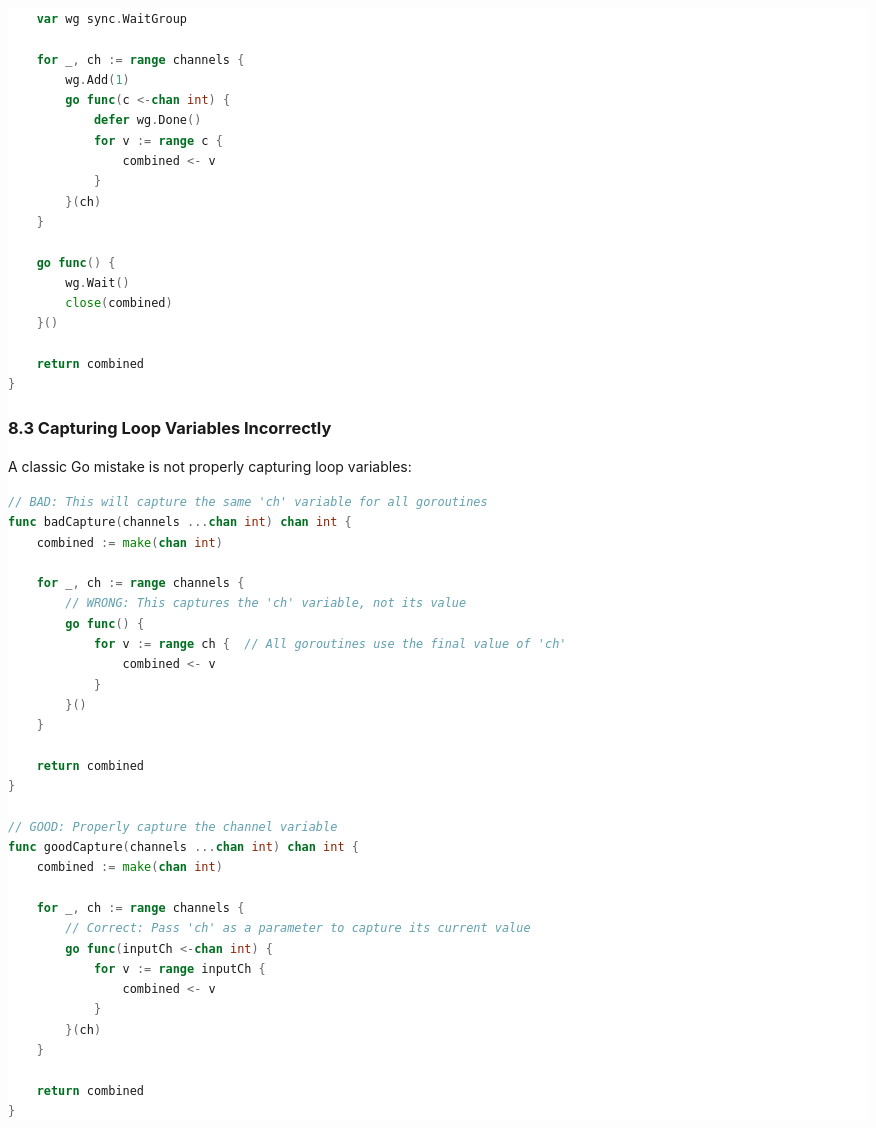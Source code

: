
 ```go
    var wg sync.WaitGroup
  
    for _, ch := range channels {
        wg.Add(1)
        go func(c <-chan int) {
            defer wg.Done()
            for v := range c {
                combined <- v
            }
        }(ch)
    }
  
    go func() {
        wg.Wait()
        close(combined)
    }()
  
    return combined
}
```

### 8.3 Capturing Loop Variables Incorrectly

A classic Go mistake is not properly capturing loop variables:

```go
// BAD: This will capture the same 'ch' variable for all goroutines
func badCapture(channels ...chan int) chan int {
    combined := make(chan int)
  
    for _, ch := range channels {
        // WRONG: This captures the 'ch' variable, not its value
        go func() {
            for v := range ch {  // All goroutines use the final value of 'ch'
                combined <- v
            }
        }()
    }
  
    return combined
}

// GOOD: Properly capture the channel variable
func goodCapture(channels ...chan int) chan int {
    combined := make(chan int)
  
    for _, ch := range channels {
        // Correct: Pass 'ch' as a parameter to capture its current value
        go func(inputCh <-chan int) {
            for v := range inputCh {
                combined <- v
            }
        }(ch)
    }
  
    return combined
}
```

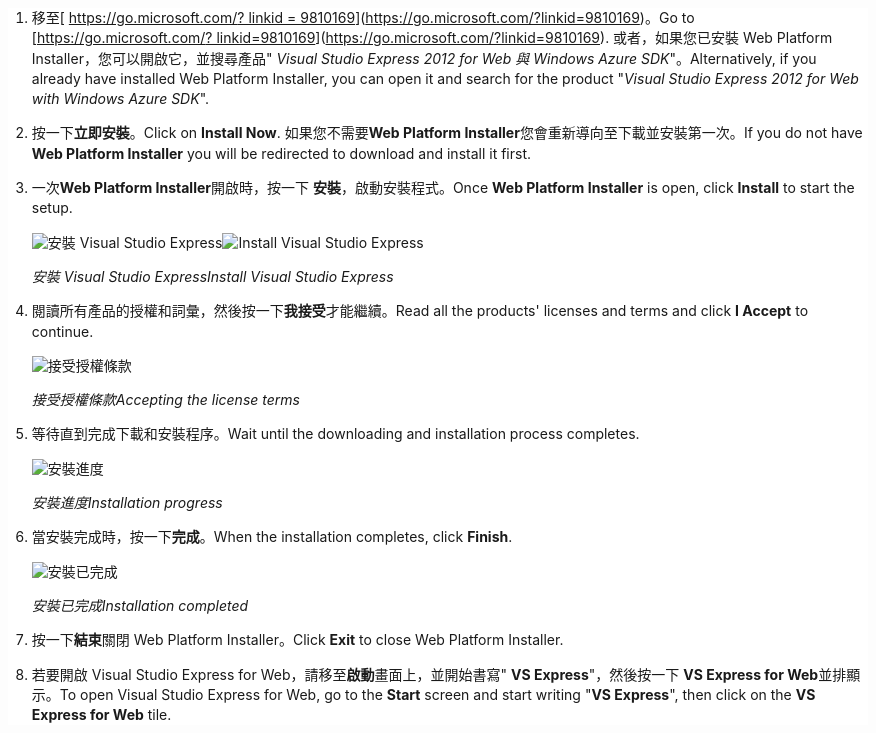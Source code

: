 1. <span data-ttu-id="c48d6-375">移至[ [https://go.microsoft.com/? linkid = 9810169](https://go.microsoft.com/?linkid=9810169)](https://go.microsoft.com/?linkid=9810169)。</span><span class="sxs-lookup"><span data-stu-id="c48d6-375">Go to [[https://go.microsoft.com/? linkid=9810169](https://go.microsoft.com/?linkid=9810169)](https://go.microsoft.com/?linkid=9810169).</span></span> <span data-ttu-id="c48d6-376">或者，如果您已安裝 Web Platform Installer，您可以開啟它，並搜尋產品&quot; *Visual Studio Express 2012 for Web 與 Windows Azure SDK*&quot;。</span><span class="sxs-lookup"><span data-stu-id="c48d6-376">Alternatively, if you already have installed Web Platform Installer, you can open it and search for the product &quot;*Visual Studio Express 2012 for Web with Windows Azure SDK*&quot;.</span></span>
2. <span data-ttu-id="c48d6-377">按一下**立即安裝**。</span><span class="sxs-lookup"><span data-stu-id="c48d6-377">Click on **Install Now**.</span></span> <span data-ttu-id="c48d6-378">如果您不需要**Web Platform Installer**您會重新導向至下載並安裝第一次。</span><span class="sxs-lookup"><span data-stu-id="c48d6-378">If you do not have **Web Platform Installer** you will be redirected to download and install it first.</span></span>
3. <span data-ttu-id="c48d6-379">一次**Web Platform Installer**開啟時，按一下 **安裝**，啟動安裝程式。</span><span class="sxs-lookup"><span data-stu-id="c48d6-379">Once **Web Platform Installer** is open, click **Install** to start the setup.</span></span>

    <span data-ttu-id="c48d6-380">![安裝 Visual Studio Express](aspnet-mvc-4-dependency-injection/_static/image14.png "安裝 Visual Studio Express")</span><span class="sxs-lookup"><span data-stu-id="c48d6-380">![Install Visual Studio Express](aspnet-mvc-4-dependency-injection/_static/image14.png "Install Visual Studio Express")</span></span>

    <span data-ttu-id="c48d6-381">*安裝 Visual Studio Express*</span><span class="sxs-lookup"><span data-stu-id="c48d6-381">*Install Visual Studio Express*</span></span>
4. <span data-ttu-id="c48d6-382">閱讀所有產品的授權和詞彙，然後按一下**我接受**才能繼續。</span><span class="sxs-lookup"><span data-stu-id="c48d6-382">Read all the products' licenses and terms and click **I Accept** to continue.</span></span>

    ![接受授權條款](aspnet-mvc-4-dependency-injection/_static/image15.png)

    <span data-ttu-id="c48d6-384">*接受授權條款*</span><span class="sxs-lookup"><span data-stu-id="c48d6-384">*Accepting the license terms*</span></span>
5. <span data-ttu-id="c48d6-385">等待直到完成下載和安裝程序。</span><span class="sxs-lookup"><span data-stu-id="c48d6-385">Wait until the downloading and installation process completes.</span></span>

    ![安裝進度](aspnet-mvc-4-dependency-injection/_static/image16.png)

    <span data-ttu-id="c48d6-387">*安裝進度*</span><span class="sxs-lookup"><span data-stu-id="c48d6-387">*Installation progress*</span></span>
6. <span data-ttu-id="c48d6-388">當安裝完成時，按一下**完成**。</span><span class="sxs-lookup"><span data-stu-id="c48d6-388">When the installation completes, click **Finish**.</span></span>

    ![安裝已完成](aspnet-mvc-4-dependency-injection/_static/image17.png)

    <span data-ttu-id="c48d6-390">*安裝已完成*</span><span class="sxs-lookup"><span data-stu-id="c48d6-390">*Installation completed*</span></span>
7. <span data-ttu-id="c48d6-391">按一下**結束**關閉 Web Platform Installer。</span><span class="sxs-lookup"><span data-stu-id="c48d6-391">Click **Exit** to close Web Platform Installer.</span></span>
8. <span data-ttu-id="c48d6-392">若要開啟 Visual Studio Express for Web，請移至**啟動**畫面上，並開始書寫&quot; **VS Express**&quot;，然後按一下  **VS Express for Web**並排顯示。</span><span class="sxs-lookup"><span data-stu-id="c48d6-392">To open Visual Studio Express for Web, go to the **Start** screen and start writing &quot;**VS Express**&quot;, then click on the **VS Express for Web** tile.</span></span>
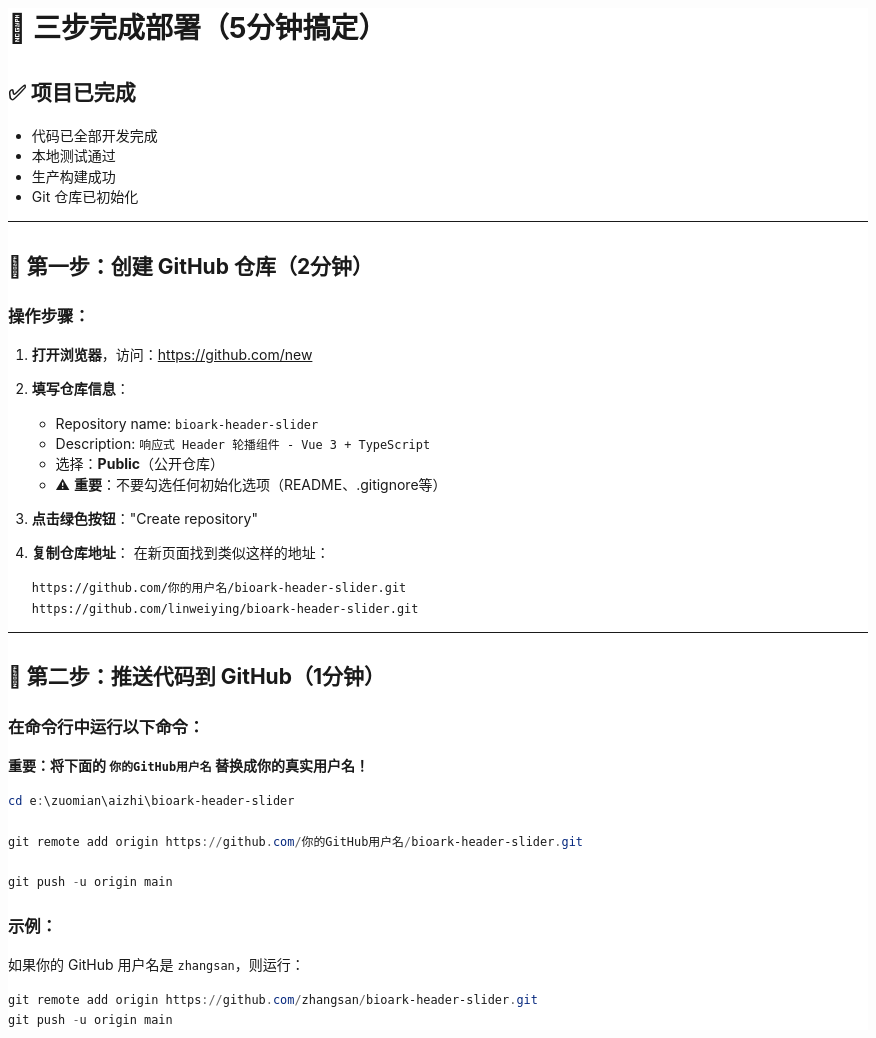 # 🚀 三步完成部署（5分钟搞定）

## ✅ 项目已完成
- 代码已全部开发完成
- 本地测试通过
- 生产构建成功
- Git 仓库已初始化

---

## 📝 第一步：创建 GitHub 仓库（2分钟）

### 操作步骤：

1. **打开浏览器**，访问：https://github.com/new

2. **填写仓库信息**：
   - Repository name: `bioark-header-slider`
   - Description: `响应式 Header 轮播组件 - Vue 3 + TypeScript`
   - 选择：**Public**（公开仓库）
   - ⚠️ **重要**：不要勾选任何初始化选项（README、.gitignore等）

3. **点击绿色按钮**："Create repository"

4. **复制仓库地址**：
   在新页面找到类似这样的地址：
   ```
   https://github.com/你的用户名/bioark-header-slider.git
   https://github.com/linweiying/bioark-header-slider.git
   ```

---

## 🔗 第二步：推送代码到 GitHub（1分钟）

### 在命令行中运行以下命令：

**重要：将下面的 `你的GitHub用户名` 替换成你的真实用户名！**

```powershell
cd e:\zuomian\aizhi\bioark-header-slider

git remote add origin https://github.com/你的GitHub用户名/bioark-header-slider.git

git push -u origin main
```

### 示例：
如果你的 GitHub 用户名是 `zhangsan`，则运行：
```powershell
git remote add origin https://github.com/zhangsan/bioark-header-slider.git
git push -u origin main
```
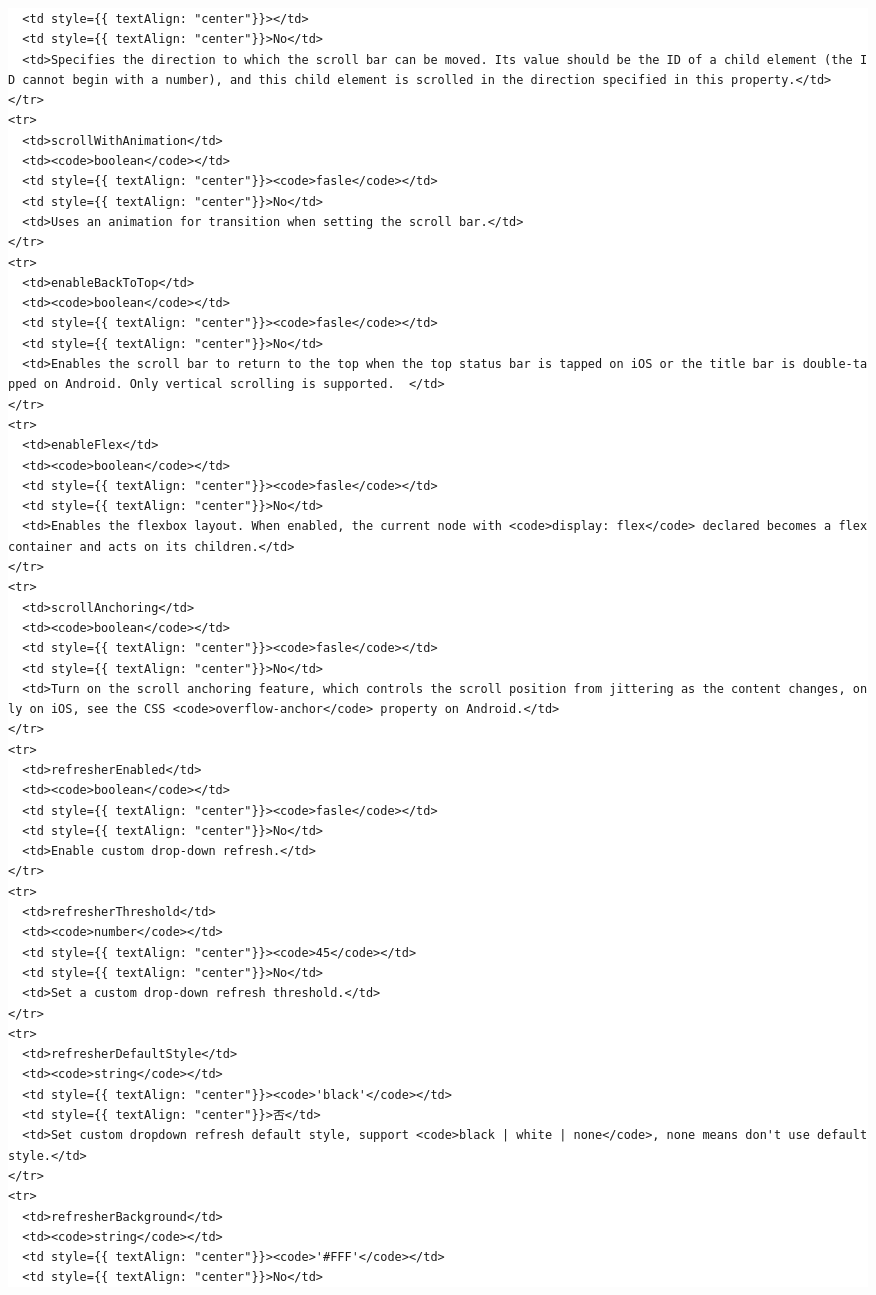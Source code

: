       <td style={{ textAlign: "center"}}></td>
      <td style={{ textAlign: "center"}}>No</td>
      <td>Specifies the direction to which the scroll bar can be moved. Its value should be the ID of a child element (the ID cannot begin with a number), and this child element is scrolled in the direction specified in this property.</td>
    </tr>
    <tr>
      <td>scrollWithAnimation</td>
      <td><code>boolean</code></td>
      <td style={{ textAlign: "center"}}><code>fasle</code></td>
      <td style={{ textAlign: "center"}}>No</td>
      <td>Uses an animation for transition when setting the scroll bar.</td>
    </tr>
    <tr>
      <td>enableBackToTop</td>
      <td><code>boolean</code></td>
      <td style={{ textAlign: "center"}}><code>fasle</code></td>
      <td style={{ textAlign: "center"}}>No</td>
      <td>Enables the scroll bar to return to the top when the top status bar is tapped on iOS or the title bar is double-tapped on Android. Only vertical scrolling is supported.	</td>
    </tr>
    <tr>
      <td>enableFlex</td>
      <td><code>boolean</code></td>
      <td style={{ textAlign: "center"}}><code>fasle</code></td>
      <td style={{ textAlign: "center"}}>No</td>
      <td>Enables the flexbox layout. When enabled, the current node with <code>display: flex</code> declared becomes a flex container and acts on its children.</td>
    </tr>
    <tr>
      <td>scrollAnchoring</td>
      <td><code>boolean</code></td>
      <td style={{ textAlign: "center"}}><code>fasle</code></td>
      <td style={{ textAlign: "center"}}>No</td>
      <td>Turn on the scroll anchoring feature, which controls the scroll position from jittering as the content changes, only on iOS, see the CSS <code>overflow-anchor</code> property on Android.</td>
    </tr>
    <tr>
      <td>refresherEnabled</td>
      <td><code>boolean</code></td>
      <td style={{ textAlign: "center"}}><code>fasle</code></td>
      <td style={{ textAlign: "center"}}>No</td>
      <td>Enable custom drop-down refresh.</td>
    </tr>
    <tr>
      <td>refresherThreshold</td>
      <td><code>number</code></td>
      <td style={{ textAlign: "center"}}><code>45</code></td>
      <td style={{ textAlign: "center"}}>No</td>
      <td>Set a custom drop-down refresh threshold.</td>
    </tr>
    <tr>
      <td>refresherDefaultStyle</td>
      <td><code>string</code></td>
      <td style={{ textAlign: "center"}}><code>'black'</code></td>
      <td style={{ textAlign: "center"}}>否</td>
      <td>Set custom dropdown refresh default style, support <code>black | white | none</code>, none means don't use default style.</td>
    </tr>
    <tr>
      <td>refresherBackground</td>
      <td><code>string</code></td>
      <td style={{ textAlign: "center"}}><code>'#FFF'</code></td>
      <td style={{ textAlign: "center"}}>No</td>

■ Required work
Check each line of the material for the word "Enables". State how many have it, and write nothing else.

■ Written reply
2